A look under the hood: the watcher that never sleeps, the cleanup that throws away the noise, and the strict rule that it only ever reads your mail.
The short version
It's two parts working together. A watcher checks your outreach inboxes once a day, finds every genuine reply, strips each one down to the words the person actually wrote, and hands them off. Then an agent reads each cleaned reply, works out what it means, and writes it as a row in your tracking sheet. You wake up to a sheet that's already current, with every reply logged and sorted, and you never touched your inbox to make it happen.
That's the whole job. The rest of this page is what each part does, and why it's safe to point at your email.
The green part is the watcher, the tireless half that catches and cleans. It hands a tidy reply to the agent, which makes the judgment call and writes the row. Two simple jobs, cleanly separated.
The watcher: it catches every reply, so you don't have to
Once a day, the watcher quietly checks your outreach inboxes and pulls in everything new since it last looked. It's looking for genuine replies from real people, and it casts a wide net on purpose, so nothing real slips past.
It connects to your inboxes and reads only what's arrived since its last run, so it never re-reads the same mail twice. It keeps the obvious noise out, the automated bounce-backs and system notifications, but it deliberately doesn't try to be clever about what counts as a "real" reply. Anything that looks like a genuine response to a thread is passed through, because the cost of being too strict here is the worst possible outcome: a real reply silently dropped. Better to pass a few borderline ones along and let the agent, which actually reads the message, make the final call.

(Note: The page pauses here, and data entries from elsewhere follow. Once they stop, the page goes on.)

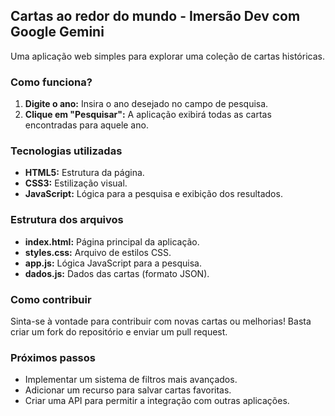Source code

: ## Cartas ao redor do mundo - Imersão Dev com Google Gemini

Uma aplicação web simples para explorar uma coleção de cartas históricas.

### Como funciona?
1. **Digite o ano:** Insira o ano desejado no campo de pesquisa.
2. **Clique em "Pesquisar":** A aplicação exibirá todas as cartas encontradas para aquele ano.

### Tecnologias utilizadas
* **HTML5:** Estrutura da página.
* **CSS3:** Estilização visual.
* **JavaScript:** Lógica para a pesquisa e exibição dos resultados.

### Estrutura dos arquivos
* **index.html:** Página principal da aplicação.
* **styles.css:** Arquivo de estilos CSS.
* **app.js:** Lógica JavaScript para a pesquisa.
* **dados.js:** Dados das cartas (formato JSON).

### Como contribuir
Sinta-se à vontade para contribuir com novas cartas ou melhorias! Basta criar um fork do repositório e enviar um pull request.

### Próximos passos
* Implementar um sistema de filtros mais avançados.
* Adicionar um recurso para salvar cartas favoritas.
* Criar uma API para permitir a integração com outras aplicações.
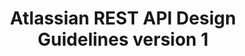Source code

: ---
layout: guideline
title: Atlassian REST API Design Guidelines version 1
permalink: /design/guidelines/atlassian-rest-api-design-guidelines-version-1
sort: Atlassian_Atlassian REST API Design Guidelines version 1
guideline_id: atlassian-rest-api-design-guidelines-version-1
guideline_title: Atlassian REST API Design Guidelines version 1
guideline_type: website
guideline_url: 'https://developer.atlassian.com/docs/atlassian-platform-common-components/rest-api-development/atlassian-rest-api-design-guidelines-version-1'
guideline_company: Atlassian
guideline_companyLogoUrl: /media/logos/atlassian.png
guideline_companyUrl: 'https://developer.atlassian.com/'
guideline_date: 2016-01-22T00:00:00.000Z
guideline_reviewDate: 2016-09-01T00:00:00.000Z
topics:
  - topic_id: collection-pagination
    topic_category: Collection Resources
    topic_name: Pagination
    topic_description: How to retrieve a range of resources in a collection
    topic__links:
      self:
        href: /design/topics/collection-pagination
      topicGuidelines:
        href: /design/topics/collection-pagination/guidelines
    references:
      - name: REST Resources
        url: 'https://developer.atlassian.com/docs/atlassian-platform-common-components/rest-api-development/atlassian-rest-api-design-guidelines-version-1#AtlassianRESTAPIDesignGuidelinesversion1-RESTResources'
        quote: 'Standard Query Parameters in URIs (start-index, max-results)'
  - topic_id: collection
    topic_category: Collection Resources
    topic_name: Collection
    topic_description: What is a collection (set) of resources
    topic__links:
      self:
        href: /design/topics/collection
      topicGuidelines:
        href: /design/topics/collection/guidelines
    references:
      - name: REST Resources
        url: 'https://developer.atlassian.com/docs/atlassian-platform-common-components/rest-api-development/atlassian-rest-api-design-guidelines-version-1#AtlassianRESTAPIDesignGuidelinesversion1-RESTResources'
        quote: URI Structure
      - name: REST Resources
        url: 'https://developer.atlassian.com/docs/atlassian-platform-common-components/rest-api-development/atlassian-rest-api-design-guidelines-version-1#AtlassianRESTAPIDesignGuidelinesversion1-RESTResources'
        quote: Collections of Entities
  - topic_id: data-format
    topic_category: Data
    topic_name: Data format
    topic_description: which data format use
    topic__links:
      self:
        href: /design/topics/data-format
      topicGuidelines:
        href: /design/topics/data-format/guidelines
    references:
      - name: REST Resources
        url: 'https://developer.atlassian.com/docs/atlassian-platform-common-components/rest-api-development/atlassian-rest-api-design-guidelines-version-1#AtlassianRESTAPIDesignGuidelinesversion1-RESTResources'
        quote: Representations (Content Types) of Entities
      - name: 'Appendix B: Basic Data Types'
        url: 'https://developer.atlassian.com/docs/atlassian-platform-common-components/rest-api-development/atlassian-rest-api-design-guidelines-version-1#AtlassianRESTAPIDesignGuidelinesversion1-AppendixB:BasicDataTypes'
  - topic_id: governance
    topic_category: API Lifecycle
    topic_name: Governance
    topic_description: 'How to ensure API governance (advertise, consistency, ...)'
    topic__links:
      self:
        href: /design/topics/governance
      topicGuidelines:
        href: /design/topics/governance/guidelines
    references:
      - name: Using these Guidelines
        url: 'https://developer.atlassian.com/docs/atlassian-platform-common-components/rest-api-development/atlassian-rest-api-design-guidelines-version-1#AtlassianRESTAPIDesignGuidelinesversion1-UsingtheseGuidelines'
        quote: We strongly recommend that someone who is familiar with these guidelines should review your REST API code
      - name: Version Control for APIs
        url: 'https://developer.atlassian.com/docs/atlassian-platform-common-components/rest-api-development/atlassian-rest-api-design-guidelines-version-1#AtlassianRESTAPIDesignGuidelinesversion1-VersionControlforAPIs'
        quote: When to Change the Version
  - topic_id: http-caching
    topic_category: HTTP Protocol
    topic_name: Caching
    topic_description: How to use and provide relevant caching informations
    topic__links:
      self:
        href: /design/topics/http-caching
      topicGuidelines:
        href: /design/topics/http-caching/guidelines
    references:
      - name: REST Resources
        url: 'https://developer.atlassian.com/docs/atlassian-platform-common-components/rest-api-development/atlassian-rest-api-design-guidelines-version-1#AtlassianRESTAPIDesignGuidelinesversion1-RESTResources'
        quote: Version Control for Entities
      - name: Caching
        url: 'https://developer.atlassian.com/docs/atlassian-platform-common-components/rest-api-development/atlassian-rest-api-design-guidelines-version-1#AtlassianRESTAPIDesignGuidelinesversion1-Caching'
  - topic_id: http-headers
    topic_category: HTTP Protocol
    topic_name: HTTP Headers
    topic_description: How to use standard or custom HTTP headers
    topic__links:
      self:
        href: /design/topics/http-headers
      topicGuidelines:
        href: /design/topics/http-headers/guidelines
    references:
      - name: REST Resources
        url: 'https://developer.atlassian.com/docs/atlassian-platform-common-components/rest-api-development/atlassian-rest-api-design-guidelines-version-1#AtlassianRESTAPIDesignGuidelinesversion1-RESTResources'
        quote: Entities SHOULD be served with an ETag header.
      - name: Caching
        url: 'https://developer.atlassian.com/docs/atlassian-platform-common-components/rest-api-development/atlassian-rest-api-design-guidelines-version-1#AtlassianRESTAPIDesignGuidelinesversion1-Caching'
        quote: 'ETag, If-None-Match'
  - topic_id: http-status-200
    topic_category: HTTP Status
    topic_name: HTTP Status 200
    topic_description: When to use HTTP status 200
    topic__links:
      self:
        href: /design/topics/http-status-200
      topicGuidelines:
        href: /design/topics/http-status-200/guidelines
    references:
      - name: 'Appendix A: Response Codes'
        url: 'https://developer.atlassian.com/docs/atlassian-platform-common-components/rest-api-development/atlassian-rest-api-design-guidelines-version-1#AtlassianRESTAPIDesignGuidelinesversion1-AppendixA:ResponseCodes'
  - topic_id: http-status-201
    topic_category: HTTP Status
    topic_name: HTTP Status 201
    topic_description: When to use HTTP status 201
    topic__links:
      self:
        href: /design/topics/http-status-201
      topicGuidelines:
        href: /design/topics/http-status-201/guidelines
    references:
      - name: 'Appendix A: Response Codes'
        url: 'https://developer.atlassian.com/docs/atlassian-platform-common-components/rest-api-development/atlassian-rest-api-design-guidelines-version-1#AtlassianRESTAPIDesignGuidelinesversion1-AppendixA:ResponseCodes'
  - topic_id: http-status-202
    topic_category: HTTP Status
    topic_name: HTTP Status 202
    topic_description: When to use HTTP status 202
    topic__links:
      self:
        href: /design/topics/http-status-202
      topicGuidelines:
        href: /design/topics/http-status-202/guidelines
    references:
      - name: 'Appendix A: Response Codes'
        url: 'https://developer.atlassian.com/docs/atlassian-platform-common-components/rest-api-development/atlassian-rest-api-design-guidelines-version-1#AtlassianRESTAPIDesignGuidelinesversion1-AppendixA:ResponseCodes'
  - topic_id: http-status-204
    topic_category: HTTP Status
    topic_name: HTTP Status 204
    topic_description: When to use HTTP status 204
    topic__links:
      self:
        href: /design/topics/http-status-204
      topicGuidelines:
        href: /design/topics/http-status-204/guidelines
    references:
      - name: 'Appendix A: Response Codes'
        url: 'https://developer.atlassian.com/docs/atlassian-platform-common-components/rest-api-development/atlassian-rest-api-design-guidelines-version-1#AtlassianRESTAPIDesignGuidelinesversion1-AppendixA:ResponseCodes'
  - topic_id: http-status-301
    topic_category: HTTP Status
    topic_name: HTTP Status 301
    topic_description: When to use HTTP status 301
    topic__links:
      self:
        href: /design/topics/http-status-301
      topicGuidelines:
        href: /design/topics/http-status-301/guidelines
    references:
      - name: 'Appendix A: Response Codes'
        url: 'https://developer.atlassian.com/docs/atlassian-platform-common-components/rest-api-development/atlassian-rest-api-design-guidelines-version-1#AtlassianRESTAPIDesignGuidelinesversion1-AppendixA:ResponseCodes'
  - topic_id: http-status-304
    topic_category: HTTP Status
    topic_name: HTTP Status 304
    topic_description: When to use HTTP status 304
    topic__links:
      self:
        href: /design/topics/http-status-304
      topicGuidelines:
        href: /design/topics/http-status-304/guidelines
    references:
      - name: 'Appendix A: Response Codes'
        url: 'https://developer.atlassian.com/docs/atlassian-platform-common-components/rest-api-development/atlassian-rest-api-design-guidelines-version-1#AtlassianRESTAPIDesignGuidelinesversion1-AppendixA:ResponseCodes'
  - topic_id: http-status-401
    topic_category: HTTP Status
    topic_name: HTTP Status 401
    topic_description: When to use HTTP status 401
    topic__links:
      self:
        href: /design/topics/http-status-401
      topicGuidelines:
        href: /design/topics/http-status-401/guidelines
    references:
      - name: 'Appendix A: Response Codes'
        url: 'https://developer.atlassian.com/docs/atlassian-platform-common-components/rest-api-development/atlassian-rest-api-design-guidelines-version-1#AtlassianRESTAPIDesignGuidelinesversion1-AppendixA:ResponseCodes'
  - topic_id: http-status-404
    topic_category: HTTP Status
    topic_name: HTTP Status 404
    topic_description: When to use HTTP status 404
    topic__links:
      self:
        href: /design/topics/http-status-404
      topicGuidelines:
        href: /design/topics/http-status-404/guidelines
    references:
      - name: 'Appendix A: Response Codes'
        url: 'https://developer.atlassian.com/docs/atlassian-platform-common-components/rest-api-development/atlassian-rest-api-design-guidelines-version-1#AtlassianRESTAPIDesignGuidelinesversion1-AppendixA:ResponseCodes'
  - topic_id: http-status-412
    topic_category: HTTP Status
    topic_name: HTTP Status 412
    topic_description: When to use HTTP status 412
    topic__links:
      self:
        href: /design/topics/http-status-412
      topicGuidelines:
        href: /design/topics/http-status-412/guidelines
    references:
      - name: Concurrency
        url: 'https://developer.atlassian.com/docs/atlassian-platform-common-components/rest-api-development/atlassian-rest-api-design-guidelines-version-1#AtlassianRESTAPIDesignGuidelinesversion1-Concurrency'
      - name: 'Appendix A: Response Codes'
        url: 'https://developer.atlassian.com/docs/atlassian-platform-common-components/rest-api-development/atlassian-rest-api-design-guidelines-version-1#AtlassianRESTAPIDesignGuidelinesversion1-AppendixA:ResponseCodes'
  - topic_id: http-status
    topic_category: HTTP Status
    topic_name: HTTP Statuses
    topic_description: General information about HTTP statuses usage
    topic__links:
      self:
        href: /design/topics/http-status
      topicGuidelines:
        href: /design/topics/http-status/guidelines
    references:
      - name: 'Appendix A: Response Codes'
        url: 'https://developer.atlassian.com/docs/atlassian-platform-common-components/rest-api-development/atlassian-rest-api-design-guidelines-version-1#AtlassianRESTAPIDesignGuidelinesversion1-AppendixA:ResponseCodes'
  - topic_id: http-methods-delete
    topic_category: HTTP Methods
    topic_name: DELETE
    topic_description: When to use HTTP method DELETE
    topic__links:
      self:
        href: /design/topics/http-methods-delete
      topicGuidelines:
        href: /design/topics/http-methods-delete/guidelines
    references:
      - name: Concurrency
        url: 'https://developer.atlassian.com/docs/atlassian-platform-common-components/rest-api-development/atlassian-rest-api-design-guidelines-version-1#AtlassianRESTAPIDesignGuidelinesversion1-Concurrency'
  - topic_id: http-methods-put
    topic_category: HTTP Methods
    topic_name: PUT
    topic_description: When to use HTTP method PUT
    topic__links:
      self:
        href: /design/topics/http-methods-put
      topicGuidelines:
        href: /design/topics/http-methods-put/guidelines
    references:
      - name: Concurrency
        url: 'https://developer.atlassian.com/docs/atlassian-platform-common-components/rest-api-development/atlassian-rest-api-design-guidelines-version-1#AtlassianRESTAPIDesignGuidelinesversion1-Concurrency'
  - topic_id: hypermedia-read
    topic_category: Hypermedia
    topic_name: Hypermedia (read)
    topic_description: How to use hypermedia to read data
    topic__links:
      self:
        href: /design/topics/hypermedia-read
      topicGuidelines:
        href: /design/topics/hypermedia-read/guidelines
    references:
      - name: REST Resources
        url: 'https://developer.atlassian.com/docs/atlassian-platform-common-components/rest-api-development/atlassian-rest-api-design-guidelines-version-1#AtlassianRESTAPIDesignGuidelinesversion1-RESTResources'
        quote: Hypertext Linking within an Entity
  - topic_id: hypermedia-write
    topic_category: Hypermedia
    topic_name: Hypermedia (write)
    topic_description: How to use hypermedia to write data
    topic__links:
      self:
        href: /design/topics/hypermedia-write
      topicGuidelines:
        href: /design/topics/hypermedia-write/guidelines
    references:
      - name: REST Resources
        url: 'https://developer.atlassian.com/docs/atlassian-platform-common-components/rest-api-development/atlassian-rest-api-design-guidelines-version-1#AtlassianRESTAPIDesignGuidelinesversion1-RESTResources'
        quote: Hypertext Linking within an Entity
  - topic_id: hypermedia
    topic_category: Hypermedia
    topic_name: Hypermedia
    topic_description: How to use hypermedia
    topic__links:
      self:
        href: /design/topics/hypermedia
      topicGuidelines:
        href: /design/topics/hypermedia/guidelines
    references:
      - name: REST Resources
        url: 'https://developer.atlassian.com/docs/atlassian-platform-common-components/rest-api-development/atlassian-rest-api-design-guidelines-version-1#AtlassianRESTAPIDesignGuidelinesversion1-RESTResources'
        quote: Hypertext Linking within an Entity
  - topic_id: resource-deletion
    topic_category: Resources
    topic_name: Delete resource
    topic_description: How to delete resources
    topic__links:
      self:
        href: /design/topics/resource-deletion
      topicGuidelines:
        href: /design/topics/resource-deletion/guidelines
    references:
      - name: Concurrency
        url: 'https://developer.atlassian.com/docs/atlassian-platform-common-components/rest-api-development/atlassian-rest-api-design-guidelines-version-1#AtlassianRESTAPIDesignGuidelinesversion1-Concurrency'
  - topic_id: resource-retrieve-dereference
    topic_category: Resources
    topic_name: Dereference Relationships
    topic_description: How to load a resource and its linked resources in one call
    topic__links:
      self:
        href: /design/topics/resource-retrieve-dereference
      topicGuidelines:
        href: /design/topics/resource-retrieve-dereference/guidelines
    references:
      - name: REST Resources
        url: 'https://developer.atlassian.com/docs/atlassian-platform-common-components/rest-api-development/atlassian-rest-api-design-guidelines-version-1#AtlassianRESTAPIDesignGuidelinesversion1-RESTResources'
        quote: Standard Query Parameters in URIs (expand)
      - name: REST Resources
        url: 'https://developer.atlassian.com/docs/atlassian-platform-common-components/rest-api-development/atlassian-rest-api-design-guidelines-version-1#AtlassianRESTAPIDesignGuidelinesversion1-RESTResources'
        quote: Title Expansion for Entities
  - topic_id: resource-update
    topic_category: Resources
    topic_name: Update resource
    topic_description: How to update a resource
    topic__links:
      self:
        href: /design/topics/resource-update
      topicGuidelines:
        href: /design/topics/resource-update/guidelines
    references:
      - name: Concurrency
        url: 'https://developer.atlassian.com/docs/atlassian-platform-common-components/rest-api-development/atlassian-rest-api-design-guidelines-version-1#AtlassianRESTAPIDesignGuidelinesversion1-Concurrency'
  - topic_id: resource-url-format
    topic_category: Resources
    topic_name: URL format
    topic_description: How to design URLs
    topic__links:
      self:
        href: /design/topics/resource-url-format
      topicGuidelines:
        href: /design/topics/resource-url-format/guidelines
    references:
      - name: REST Resources
        url: 'https://developer.atlassian.com/docs/atlassian-platform-common-components/rest-api-development/atlassian-rest-api-design-guidelines-version-1#AtlassianRESTAPIDesignGuidelinesversion1-RESTResources'
        quote: URI Structure
  - topic_id: resource
    topic_category: Resources
    topic_name: Resource
    topic_description: General informations about resources
    topic__links:
      self:
        href: /design/topics/resource
      topicGuidelines:
        href: /design/topics/resource/guidelines
    references:
      - name: REST Resources
        url: 'https://developer.atlassian.com/docs/atlassian-platform-common-components/rest-api-development/atlassian-rest-api-design-guidelines-version-1#AtlassianRESTAPIDesignGuidelinesversion1-RESTResources'
  - topic_id: security
    topic_category: Security
    topic_name: Security
    topic_description: Security concerns
    topic__links:
      self:
        href: /design/topics/security
      topicGuidelines:
        href: /design/topics/security/guidelines
    references:
      - name: Security
        url: 'https://developer.atlassian.com/docs/atlassian-platform-common-components/rest-api-development/atlassian-rest-api-design-guidelines-version-1#AtlassianRESTAPIDesignGuidelinesversion1-Security'
  - topic_id: versioning
    topic_category: API Lifecycle
    topic_name: Versionning
    topic_description: How to handle API versionning
    topic__links:
      self:
        href: /design/topics/versioning
      topicGuidelines:
        href: /design/topics/versioning/guidelines
    references:
      - name: Version Control for APIs
        url: 'https://developer.atlassian.com/docs/atlassian-platform-common-components/rest-api-development/atlassian-rest-api-design-guidelines-version-1#AtlassianRESTAPIDesignGuidelinesversion1-VersionControlforAPIs'
---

If it ever fails to run, it says so, with an alert, rather than failing quietly. A watcher you can't trust to tell you when it's broken isn't worth having.
The cleanup: just the words, none of the noise
A raw email reply is mostly clutter: the entire previous conversation quoted underneath, a signature block, a legal disclaimer, formatting junk. Before anything gets filed, all of that is stripped away, leaving only the new words the person actually wrote.
This is the quietly clever part. When someone replies, their email usually carries the whole thread quoted below their message, plus their signature, plus whatever their company appends to every email. If you logged that raw, your sheet would be unreadable. So the watcher peels it back: it drops the quoted history, removes the signature and the footer, and converts any fancy formatting down to plain text. What's left is just the reply itself, the part you actually care about, ready to be read and understood.
The same trick a person does by hand, reading past the quoted thread to find the actual reply, done automatically on every message before it's logged.
The agent: it reads each reply and files it
Once the replies are caught and cleaned, a separate agent takes over. It reads each one, decides what kind of response it is, finds the right row in your tracking sheet, and fills it in. The watcher gathers; the agent judges.
Splitting the work this way is deliberate. The watcher's job is simple and mechanical: catch everything, clean it, hand it over. The thinking, what does this reply actually mean, which campaign and which prospect does it belong to, how should it be logged, is left to the agent, which reads the message the way a person would. The agent works only from the cleaned replies it's handed; it never touches your inbox itself. So the part that reads your email does as little as possible, and the part that makes judgments never sees your raw mail at all.
Why it's safe to point at your email
The watcher only ever reads. It opens your inbox in read-only mode, never marks, moves, deletes, or labels a single message, and it has no ability to send email at all. It's a one-way mirror onto your replies, nothing more.
This matters, because handing any automation access to your email is a real decision. So the access is deliberately minimal. It reads new messages and nothing else. It cannot reply, forward, archive, or alter your mailbox in any way, there's simply no machinery in it to do so. And it keeps its own private note of how far it's read, so it picks up exactly where it left off and never processes the same reply twice, even if it's restarted. The result is an automation you can point at a live inbox without worrying it'll touch something it shouldn't.
What you get, and what it never does
You get a tracking sheet that stays current on its own: every reply caught, cleaned, understood, and logged in the right place, day after day, without you watching an inbox. What you don't get is anything sent, changed, or deleted in your name.
The whole point is to close the gap between "a reply landed" and "it's logged where it should be", the gap where real responses get missed because someone was busy. It reads, it understands, it files. It never writes back to the people in your inbox, never makes a decision about what to say, never alters your mail. The machine does the tireless watching and the tidy filing. You keep every reply, and the final word on what to do about it.